Things should eventually improve, once we can get fishtest, or Leela or Noob's data to work.

Anyway, I turned skeptical about its scaling after seeing a fixed node test at 1m, 10m and 20m. But maybe Jjoshua's net has fixed that. We'll see over at TCEC, Jjosh's net should be stronger than mine and TCEC is less likely to bork settings than CCC.

*But a lot of them will exist even if we use deeper data, SF evaluating a draw endgame as +1 is just as wrong as Leela saying +0.8 or NNUE +3.4.

vondele commented 3 years ago

what kind of training data should those games be? All fishtest LTC games are available with scores for each position, roughly depth 20-25 that is, that's literally billions of scored positions.

gekkehenker commented 3 years ago

what kind of training data should those games be? All fishtest LTC games are available with scores for each position, roughly depth 20-25 that is, that's literally billions of scored positions.

A few others have experimented with the data but had some strange behaviour. Either because they weren't converted correctly or maybe an issue with the learning function itself.

vondele commented 3 years ago

concerning settings and nets, it would be useful if the nodchip github repo would indicate in the readme what the current optimal settings are, and give a download link to the current best net. I gave up trying to find the info when I wanted to test the fork. I know that there is, of course, a variety of opinions on these topics, but for people that want to get something running quickly, that would be very helpful.

TesseractA commented 3 years ago

@gekkehenker it's much harder* to tune a neural network to give desired relative evaluations than it is for the handcrafted alternatives.**

*might have to be proven to be known true, but stockfish's evaluations are tuned to beat other versions of itself. that makes the patches that pass alive out of fishtest very good at introducing adversarial play, which a small neural network trained on external data could not provide to such high fidelity. what ends up happening against stronger or "drawish" opponents is the neural network tends to prefer things which itself cannot evaluate properly instead of being able to focus on generating play from its own internal strengths.

**"handcrafted alternatives" rely on far more concrete values to evaluate a position, making any small differences in evaluation which might find wins/draws effect magnified. also, the deeper the search, the more false positives which the neural network generates effects how the edges of search behave, especially drawn 50-move rule bound endgames.
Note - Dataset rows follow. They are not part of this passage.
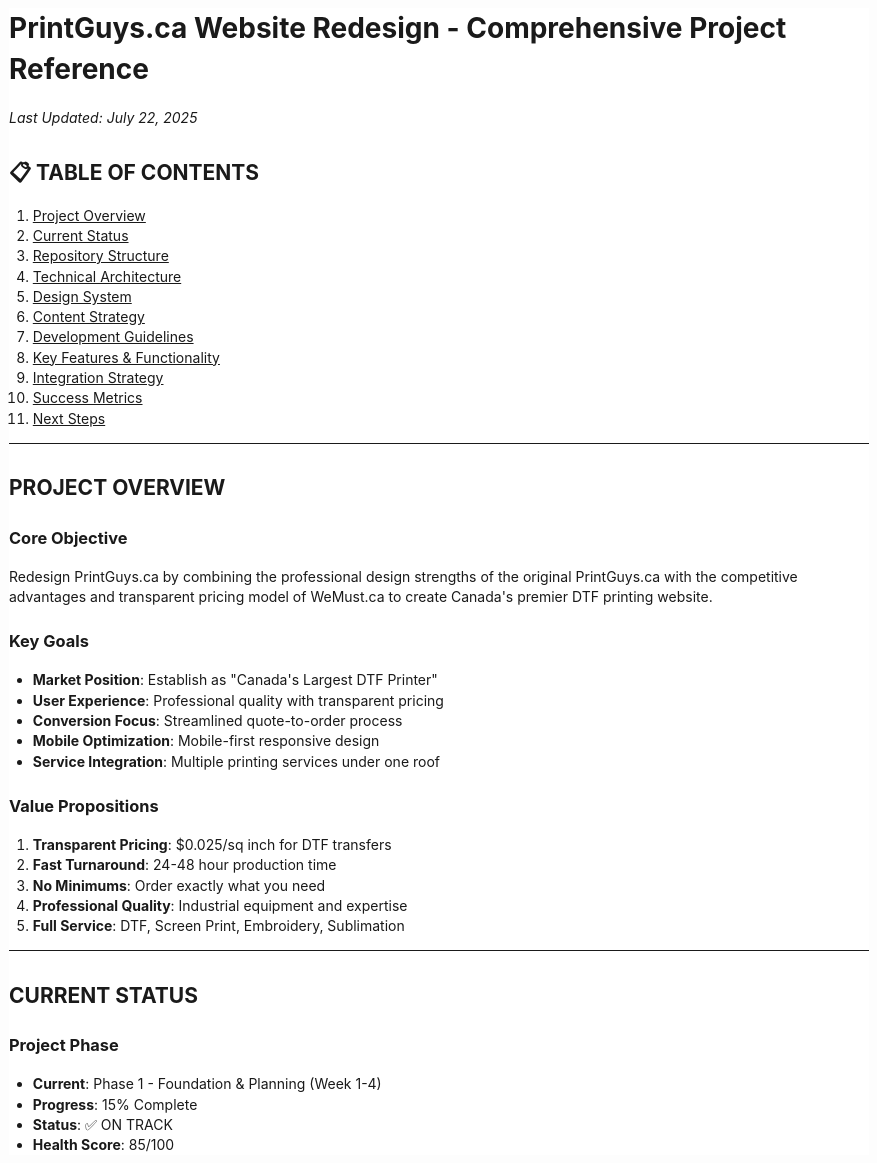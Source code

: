 # PrintGuys.ca Website Redesign - Comprehensive Project Reference

*Last Updated: July 22, 2025*

## 📋 TABLE OF CONTENTS

1. [Project Overview](#project-overview)
2. [Current Status](#current-status)
3. [Repository Structure](#repository-structure)
4. [Technical Architecture](#technical-architecture)
5. [Design System](#design-system)
6. [Content Strategy](#content-strategy)
7. [Development Guidelines](#development-guidelines)
8. [Key Features & Functionality](#key-features--functionality)
9. [Integration Strategy](#integration-strategy)
10. [Success Metrics](#success-metrics)
11. [Next Steps](#next-steps)

---

## PROJECT OVERVIEW

### Core Objective
Redesign PrintGuys.ca by combining the professional design strengths of the original PrintGuys.ca with the competitive advantages and transparent pricing model of WeMust.ca to create Canada's premier DTF printing website.

### Key Goals
- **Market Position**: Establish as "Canada's Largest DTF Printer"
- **User Experience**: Professional quality with transparent pricing
- **Conversion Focus**: Streamlined quote-to-order process
- **Mobile Optimization**: Mobile-first responsive design
- **Service Integration**: Multiple printing services under one roof

### Value Propositions
1. **Transparent Pricing**: $0.025/sq inch for DTF transfers
2. **Fast Turnaround**: 24-48 hour production time
3. **No Minimums**: Order exactly what you need
4. **Professional Quality**: Industrial equipment and expertise
5. **Full Service**: DTF, Screen Print, Embroidery, Sublimation

---

## CURRENT STATUS

### Project Phase
- **Current**: Phase 1 - Foundation & Planning (Week 1-4)
- **Progress**: 15% Complete
- **Status**: ✅ ON TRACK
- **Health Score**: 85/100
@noobpwnftw being able to distinguish when our handcrafted evaluations are better to use could rely on a table of precalculated values in from a file, those of which would allow us to determine what evaluation method is better for what amount of pieces on board, and what type of pieces on the board--we can create such an evaluation-accuracy piece-table by using mean square error of an evaluation to the result of a game, for which we might have to figure out how the new network's evaluations convert to "actual" win percentage. one potential downside is that might get a bit messy if different networks have different strengths. Then again, maybe there's a-lot of slowdown in figuring out which pieces are on board and loading the table. Maybe simply using the amount of pieces are on board or some value which measures how much the tree is branching is enough.
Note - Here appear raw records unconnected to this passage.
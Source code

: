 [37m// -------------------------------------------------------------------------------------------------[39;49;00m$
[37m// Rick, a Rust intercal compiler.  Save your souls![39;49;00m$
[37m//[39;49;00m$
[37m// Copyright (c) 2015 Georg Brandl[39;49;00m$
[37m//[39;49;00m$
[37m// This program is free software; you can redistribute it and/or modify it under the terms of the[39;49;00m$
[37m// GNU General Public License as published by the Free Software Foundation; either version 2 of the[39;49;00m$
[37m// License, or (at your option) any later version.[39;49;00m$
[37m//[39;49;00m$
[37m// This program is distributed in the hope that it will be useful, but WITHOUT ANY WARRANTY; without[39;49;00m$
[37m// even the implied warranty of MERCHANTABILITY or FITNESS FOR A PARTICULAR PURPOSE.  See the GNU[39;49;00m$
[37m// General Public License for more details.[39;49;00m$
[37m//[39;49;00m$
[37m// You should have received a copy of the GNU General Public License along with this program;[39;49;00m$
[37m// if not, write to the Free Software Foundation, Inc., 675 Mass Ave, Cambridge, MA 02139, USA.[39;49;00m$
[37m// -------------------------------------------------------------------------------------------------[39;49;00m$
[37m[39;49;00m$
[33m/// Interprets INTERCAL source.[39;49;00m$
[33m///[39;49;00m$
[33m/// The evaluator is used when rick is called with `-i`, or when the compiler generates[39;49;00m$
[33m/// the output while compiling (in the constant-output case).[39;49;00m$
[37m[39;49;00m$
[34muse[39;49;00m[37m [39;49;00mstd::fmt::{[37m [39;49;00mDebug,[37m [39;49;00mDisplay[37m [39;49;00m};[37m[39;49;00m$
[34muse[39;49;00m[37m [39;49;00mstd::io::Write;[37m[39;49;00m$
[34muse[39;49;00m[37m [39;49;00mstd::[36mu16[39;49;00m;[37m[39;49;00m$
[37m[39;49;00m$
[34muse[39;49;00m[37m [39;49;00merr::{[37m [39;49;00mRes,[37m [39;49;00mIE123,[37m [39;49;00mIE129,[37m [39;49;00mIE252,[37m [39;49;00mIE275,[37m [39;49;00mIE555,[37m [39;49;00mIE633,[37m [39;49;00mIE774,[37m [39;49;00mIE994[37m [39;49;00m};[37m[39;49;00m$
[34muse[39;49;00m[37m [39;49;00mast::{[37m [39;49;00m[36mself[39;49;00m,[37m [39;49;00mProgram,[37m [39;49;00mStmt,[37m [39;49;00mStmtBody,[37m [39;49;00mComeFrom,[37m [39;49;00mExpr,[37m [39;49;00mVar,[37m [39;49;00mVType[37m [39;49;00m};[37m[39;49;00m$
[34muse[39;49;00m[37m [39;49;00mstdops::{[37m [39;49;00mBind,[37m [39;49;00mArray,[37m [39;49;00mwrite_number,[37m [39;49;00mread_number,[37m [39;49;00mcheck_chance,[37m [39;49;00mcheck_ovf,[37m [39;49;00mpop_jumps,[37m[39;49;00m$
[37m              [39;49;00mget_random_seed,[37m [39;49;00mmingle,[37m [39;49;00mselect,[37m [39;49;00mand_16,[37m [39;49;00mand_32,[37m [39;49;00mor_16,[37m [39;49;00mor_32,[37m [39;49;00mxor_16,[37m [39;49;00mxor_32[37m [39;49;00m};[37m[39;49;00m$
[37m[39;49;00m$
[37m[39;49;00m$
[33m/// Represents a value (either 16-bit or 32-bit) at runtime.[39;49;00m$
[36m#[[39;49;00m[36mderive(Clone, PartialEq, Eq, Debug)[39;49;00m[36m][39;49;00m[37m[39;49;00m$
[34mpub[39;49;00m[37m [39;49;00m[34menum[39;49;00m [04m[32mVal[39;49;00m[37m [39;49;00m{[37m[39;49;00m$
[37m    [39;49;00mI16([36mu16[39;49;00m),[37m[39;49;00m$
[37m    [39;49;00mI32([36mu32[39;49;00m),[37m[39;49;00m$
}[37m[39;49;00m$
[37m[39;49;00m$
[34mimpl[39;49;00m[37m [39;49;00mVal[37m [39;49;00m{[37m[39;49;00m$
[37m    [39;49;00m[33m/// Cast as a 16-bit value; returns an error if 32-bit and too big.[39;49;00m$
gekkehenker commented 3 years ago

concerning settings and nets, it would be useful if the nodchip github repo would indicate in the readme what the current optimal settings are, and give a download link to the current best net. I gave up trying to find the info when I wanted to test the fork. I know that there is, of course, a variety of opinions on these topics, but for people that want to get something running quickly, that would be very helpful.

This link contains a few Windows compiles (popcnt, avx2, bmi2) and my current strongest net:

https://workupload.com/file/ggEUrvNVgmH

It seems like the latest binaries (same goes for the binaries on Nodchip's repo) fixed a few bugs. No longer need to adjust slowmover, 100 works perfectly now. Extreme elo gain, on older binaries my nets were always 100+ elo weaker than SF. They now test stronger than SFDev...

It's roughly as simple as SF now. UCI option "evalfile" has to point towards the NN file. In files above it's by default "eval\nn.bin", but this can be changed to anything now. As long as it points towards the correct binary file.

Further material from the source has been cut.